At the same time, Budget 2015 proposes to address the gross-up and tax credit rules in the ITA applicable to dividends paid by corporations to individuals. Very generally, the purpose of the gross-up and tax credit rules is to compensate an individual receiving dividends for corporate income tax which is presumed to have already been paid on the income of a corporation which funded the dividends paid to the individual. To achieve this, the ITA grosses up dividends paid by a corporation to an individual (theoretically, to the amount of pre-tax income which funded the dividends) and then permits the individual to claim a dividend tax credit (theoretically, equal to the income tax paid by the corporation on the funds used by the corporation to pay the dividends).

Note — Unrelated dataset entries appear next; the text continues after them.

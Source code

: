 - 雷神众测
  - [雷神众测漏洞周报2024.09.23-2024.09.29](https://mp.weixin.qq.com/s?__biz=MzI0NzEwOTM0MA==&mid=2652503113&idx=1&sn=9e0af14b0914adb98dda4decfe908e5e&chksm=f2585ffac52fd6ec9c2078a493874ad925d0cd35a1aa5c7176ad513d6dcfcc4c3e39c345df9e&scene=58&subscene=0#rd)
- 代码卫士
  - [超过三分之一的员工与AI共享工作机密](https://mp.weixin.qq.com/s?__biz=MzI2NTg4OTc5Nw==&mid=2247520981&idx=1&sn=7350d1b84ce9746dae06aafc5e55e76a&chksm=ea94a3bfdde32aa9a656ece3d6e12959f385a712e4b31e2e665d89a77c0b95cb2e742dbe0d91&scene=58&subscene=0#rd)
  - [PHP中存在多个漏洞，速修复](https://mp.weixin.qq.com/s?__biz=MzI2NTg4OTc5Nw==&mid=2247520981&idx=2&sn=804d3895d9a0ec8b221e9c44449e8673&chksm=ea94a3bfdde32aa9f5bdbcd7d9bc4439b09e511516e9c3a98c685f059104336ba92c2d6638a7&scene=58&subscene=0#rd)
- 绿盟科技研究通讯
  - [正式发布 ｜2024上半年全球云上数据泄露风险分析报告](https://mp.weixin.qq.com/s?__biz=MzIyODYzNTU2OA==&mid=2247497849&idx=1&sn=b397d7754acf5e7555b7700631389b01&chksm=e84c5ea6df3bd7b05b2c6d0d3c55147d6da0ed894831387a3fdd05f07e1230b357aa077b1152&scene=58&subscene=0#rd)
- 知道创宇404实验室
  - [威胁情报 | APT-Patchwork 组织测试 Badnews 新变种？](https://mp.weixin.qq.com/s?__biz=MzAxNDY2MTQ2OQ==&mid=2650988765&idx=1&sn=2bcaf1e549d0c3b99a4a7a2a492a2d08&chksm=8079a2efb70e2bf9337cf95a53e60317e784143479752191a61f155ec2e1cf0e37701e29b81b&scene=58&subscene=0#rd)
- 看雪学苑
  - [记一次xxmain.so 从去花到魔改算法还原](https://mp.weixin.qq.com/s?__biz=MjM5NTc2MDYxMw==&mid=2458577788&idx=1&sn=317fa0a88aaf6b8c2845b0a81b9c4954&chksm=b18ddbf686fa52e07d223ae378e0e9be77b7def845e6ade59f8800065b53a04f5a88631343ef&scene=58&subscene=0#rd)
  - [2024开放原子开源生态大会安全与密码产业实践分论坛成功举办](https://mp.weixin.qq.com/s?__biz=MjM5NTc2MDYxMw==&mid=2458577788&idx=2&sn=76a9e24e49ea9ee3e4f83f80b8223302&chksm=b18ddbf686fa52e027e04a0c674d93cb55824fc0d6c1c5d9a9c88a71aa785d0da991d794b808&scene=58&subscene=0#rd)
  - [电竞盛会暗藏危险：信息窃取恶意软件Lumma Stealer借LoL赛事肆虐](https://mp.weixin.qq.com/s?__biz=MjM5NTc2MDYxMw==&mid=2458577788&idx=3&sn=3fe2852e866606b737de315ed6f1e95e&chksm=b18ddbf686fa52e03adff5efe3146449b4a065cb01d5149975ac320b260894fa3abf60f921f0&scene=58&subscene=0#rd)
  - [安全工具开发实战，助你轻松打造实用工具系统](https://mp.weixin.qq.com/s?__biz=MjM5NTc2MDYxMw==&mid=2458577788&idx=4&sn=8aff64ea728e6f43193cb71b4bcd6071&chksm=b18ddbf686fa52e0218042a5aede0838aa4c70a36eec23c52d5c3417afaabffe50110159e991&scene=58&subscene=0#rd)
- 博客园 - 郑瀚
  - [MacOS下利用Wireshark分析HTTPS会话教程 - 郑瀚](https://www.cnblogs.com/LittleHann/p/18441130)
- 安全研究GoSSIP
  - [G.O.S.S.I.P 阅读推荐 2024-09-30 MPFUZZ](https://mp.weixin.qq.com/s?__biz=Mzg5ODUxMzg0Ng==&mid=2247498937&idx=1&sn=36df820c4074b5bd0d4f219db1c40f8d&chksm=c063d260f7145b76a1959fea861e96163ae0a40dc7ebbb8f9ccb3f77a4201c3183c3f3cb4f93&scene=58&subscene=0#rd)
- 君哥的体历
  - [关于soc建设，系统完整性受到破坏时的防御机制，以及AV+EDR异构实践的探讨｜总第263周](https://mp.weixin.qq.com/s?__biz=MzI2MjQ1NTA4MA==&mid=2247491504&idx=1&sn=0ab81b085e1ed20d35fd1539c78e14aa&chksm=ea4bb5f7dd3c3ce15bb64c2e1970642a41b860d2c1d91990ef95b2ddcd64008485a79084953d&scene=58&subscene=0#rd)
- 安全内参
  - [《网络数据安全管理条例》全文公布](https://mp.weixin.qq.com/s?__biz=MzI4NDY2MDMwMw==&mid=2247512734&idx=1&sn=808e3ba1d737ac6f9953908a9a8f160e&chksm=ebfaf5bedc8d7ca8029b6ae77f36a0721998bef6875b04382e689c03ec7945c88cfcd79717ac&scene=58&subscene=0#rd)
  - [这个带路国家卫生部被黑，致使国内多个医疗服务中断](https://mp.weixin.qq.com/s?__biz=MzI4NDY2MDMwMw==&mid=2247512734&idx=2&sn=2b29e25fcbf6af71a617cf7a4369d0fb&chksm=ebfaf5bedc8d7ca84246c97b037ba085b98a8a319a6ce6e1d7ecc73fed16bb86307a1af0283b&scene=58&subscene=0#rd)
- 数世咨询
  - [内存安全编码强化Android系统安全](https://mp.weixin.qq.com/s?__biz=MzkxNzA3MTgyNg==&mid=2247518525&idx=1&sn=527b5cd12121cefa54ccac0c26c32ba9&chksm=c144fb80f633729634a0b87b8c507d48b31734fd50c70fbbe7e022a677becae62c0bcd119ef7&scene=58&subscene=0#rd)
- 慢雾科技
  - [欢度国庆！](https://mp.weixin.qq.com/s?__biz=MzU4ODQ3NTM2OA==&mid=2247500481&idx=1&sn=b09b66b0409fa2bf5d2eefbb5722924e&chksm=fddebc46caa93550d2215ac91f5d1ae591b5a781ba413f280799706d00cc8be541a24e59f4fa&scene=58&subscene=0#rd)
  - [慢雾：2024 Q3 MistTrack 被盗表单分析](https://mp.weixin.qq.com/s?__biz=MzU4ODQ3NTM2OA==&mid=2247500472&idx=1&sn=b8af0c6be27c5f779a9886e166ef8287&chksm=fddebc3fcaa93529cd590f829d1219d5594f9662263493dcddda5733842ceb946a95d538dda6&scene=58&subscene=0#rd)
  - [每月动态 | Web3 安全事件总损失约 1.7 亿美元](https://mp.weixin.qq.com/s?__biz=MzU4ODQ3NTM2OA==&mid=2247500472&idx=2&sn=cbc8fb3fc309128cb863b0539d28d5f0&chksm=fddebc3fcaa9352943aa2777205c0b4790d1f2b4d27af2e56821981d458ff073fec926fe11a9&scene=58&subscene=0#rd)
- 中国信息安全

However, to achieve this objective, the dividend gross-up and tax credit mechanisms address the fact that CCPCs are only subject to the small business tax rate on the first $500,000 of qualifying active business income.
Given the further proposed reductions to the small business tax rate on qualifying active business income earned by CCPCs, Budget 2015 proposes to reduce the gross-up factor and dividend tax credit applicable to dividends paid from corporate income which benefitted from the small business tax rate. Budget 2015 proposes to adjust the gross-up factor and dividend tax credit over time as follows:
• effective January 1, 2016, the gross-up applicable to non-eligible dividends will be decreased from 18% to 17% and the corresponding dividend tax credit will be adjusted from 13/18 to 21/29 of the gross-up amount;
• effective January 1, 2018, the gross-up applicable to non-eligible dividends will be further decreased from 17% to 16% and the corresponding dividend tax credit will be adjusted from 21/29 to 20/29; and
• effective January 1, 2019, the gross-up applicable to non-eligible dividends will be decreased from 16% to 15% and the corresponding dividend tax credit will be adjusted from 20/29 to 9/13.
Thus, as the small business tax rate decreases as proposed by Budget 2015, so too will the effective rate of the dividend tax credit in respect of dividends paid by corporations to individuals from funds which benefitted from the small business tax rate.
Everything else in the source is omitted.